--- INSTRUCTIONS TO FOLLOW ---
In how many lines of the records below does the word "document" appear? Answer with the number alone.
-------- RECORDED INFORMATION
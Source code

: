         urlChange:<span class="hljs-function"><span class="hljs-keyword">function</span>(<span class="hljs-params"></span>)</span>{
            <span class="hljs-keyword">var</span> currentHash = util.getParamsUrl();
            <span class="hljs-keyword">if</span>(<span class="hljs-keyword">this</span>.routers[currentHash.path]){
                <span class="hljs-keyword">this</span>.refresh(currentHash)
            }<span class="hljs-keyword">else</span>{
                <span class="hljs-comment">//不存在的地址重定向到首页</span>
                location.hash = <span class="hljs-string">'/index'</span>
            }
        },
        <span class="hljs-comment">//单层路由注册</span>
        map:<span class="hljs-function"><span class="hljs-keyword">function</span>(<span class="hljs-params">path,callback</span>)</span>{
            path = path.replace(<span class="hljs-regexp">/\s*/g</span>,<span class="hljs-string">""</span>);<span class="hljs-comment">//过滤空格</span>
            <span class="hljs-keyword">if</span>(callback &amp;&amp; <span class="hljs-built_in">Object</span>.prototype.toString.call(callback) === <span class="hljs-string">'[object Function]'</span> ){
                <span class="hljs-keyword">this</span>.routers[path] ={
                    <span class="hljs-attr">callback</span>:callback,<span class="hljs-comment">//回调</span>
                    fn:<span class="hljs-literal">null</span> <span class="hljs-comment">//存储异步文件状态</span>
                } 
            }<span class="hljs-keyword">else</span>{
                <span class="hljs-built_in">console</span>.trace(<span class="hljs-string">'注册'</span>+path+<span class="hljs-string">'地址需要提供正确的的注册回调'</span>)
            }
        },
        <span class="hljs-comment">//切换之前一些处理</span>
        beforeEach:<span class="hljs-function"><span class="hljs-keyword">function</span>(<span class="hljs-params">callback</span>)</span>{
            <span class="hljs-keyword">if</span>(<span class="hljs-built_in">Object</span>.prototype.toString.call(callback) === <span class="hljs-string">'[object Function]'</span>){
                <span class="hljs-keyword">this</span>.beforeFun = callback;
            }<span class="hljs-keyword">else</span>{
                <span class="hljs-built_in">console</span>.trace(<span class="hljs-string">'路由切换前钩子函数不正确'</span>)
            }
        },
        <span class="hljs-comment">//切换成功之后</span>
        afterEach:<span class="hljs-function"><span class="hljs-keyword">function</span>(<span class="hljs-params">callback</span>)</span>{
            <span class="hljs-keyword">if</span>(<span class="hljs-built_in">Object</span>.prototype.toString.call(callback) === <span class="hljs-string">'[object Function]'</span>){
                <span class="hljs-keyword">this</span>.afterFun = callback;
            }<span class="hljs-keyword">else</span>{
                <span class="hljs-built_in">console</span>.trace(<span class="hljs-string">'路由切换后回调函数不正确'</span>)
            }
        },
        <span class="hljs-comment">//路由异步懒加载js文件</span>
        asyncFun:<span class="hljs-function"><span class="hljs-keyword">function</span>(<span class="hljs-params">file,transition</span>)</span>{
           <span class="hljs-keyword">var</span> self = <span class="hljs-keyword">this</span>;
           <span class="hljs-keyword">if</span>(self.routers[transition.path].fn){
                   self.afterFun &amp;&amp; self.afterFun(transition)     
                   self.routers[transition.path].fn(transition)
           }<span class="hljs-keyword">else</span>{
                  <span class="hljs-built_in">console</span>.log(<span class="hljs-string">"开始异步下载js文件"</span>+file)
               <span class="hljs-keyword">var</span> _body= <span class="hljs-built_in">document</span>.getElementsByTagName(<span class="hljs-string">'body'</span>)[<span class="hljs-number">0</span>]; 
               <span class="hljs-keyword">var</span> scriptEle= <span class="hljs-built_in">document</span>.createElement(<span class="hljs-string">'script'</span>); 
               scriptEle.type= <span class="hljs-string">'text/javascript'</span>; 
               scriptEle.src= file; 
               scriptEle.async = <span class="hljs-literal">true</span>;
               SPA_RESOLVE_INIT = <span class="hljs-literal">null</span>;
----------------
--- EXERCISE RESULT ---
2